_Saved data entries_

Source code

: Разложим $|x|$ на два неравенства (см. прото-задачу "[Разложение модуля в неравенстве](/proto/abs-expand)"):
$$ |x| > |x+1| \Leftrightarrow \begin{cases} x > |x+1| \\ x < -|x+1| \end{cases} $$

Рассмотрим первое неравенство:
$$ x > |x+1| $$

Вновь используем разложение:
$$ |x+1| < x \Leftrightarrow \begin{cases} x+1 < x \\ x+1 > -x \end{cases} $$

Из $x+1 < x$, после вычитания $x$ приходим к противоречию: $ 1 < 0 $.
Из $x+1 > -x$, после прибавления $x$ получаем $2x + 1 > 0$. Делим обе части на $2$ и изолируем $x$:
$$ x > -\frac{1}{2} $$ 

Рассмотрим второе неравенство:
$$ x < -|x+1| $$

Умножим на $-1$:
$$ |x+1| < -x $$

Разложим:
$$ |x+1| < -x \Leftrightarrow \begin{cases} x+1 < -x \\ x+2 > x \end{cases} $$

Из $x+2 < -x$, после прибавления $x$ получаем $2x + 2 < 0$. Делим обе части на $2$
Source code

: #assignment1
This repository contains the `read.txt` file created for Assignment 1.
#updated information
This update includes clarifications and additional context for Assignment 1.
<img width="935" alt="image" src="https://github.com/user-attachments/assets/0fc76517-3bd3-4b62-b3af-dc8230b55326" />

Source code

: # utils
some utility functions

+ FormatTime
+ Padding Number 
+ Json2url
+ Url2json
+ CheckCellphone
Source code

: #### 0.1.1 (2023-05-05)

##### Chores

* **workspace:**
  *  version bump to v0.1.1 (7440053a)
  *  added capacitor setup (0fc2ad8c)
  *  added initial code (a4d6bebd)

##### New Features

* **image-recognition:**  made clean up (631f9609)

_Task prompt_
Write out an exact transcription of the line with "This repository contains" and of each line after it; stop at the end of the records.

_Written solution_
This repository contains the `read.txt` file created for Assignment 1.
#updated information
This update includes clarifications and additional context for Assignment 1.
<img width="935" alt="image" src="https://github.com/user-attachments/assets/0fc76517-3bd3-4b62-b3af-dc8230b55326" />

Source code

: # utils
some utility functions

+ FormatTime
+ Padding Number 
+ Json2url
+ Url2json
+ CheckCellphone
Source code

: #### 0.1.1 (2023-05-05)

##### Chores

* **workspace:**
  *  version bump to v0.1.1 (7440053a)
  *  added capacitor setup (0fc2ad8c)
  *  added initial code (a4d6bebd)

##### New Features

* **image-recognition:**  made clean up (631f9609)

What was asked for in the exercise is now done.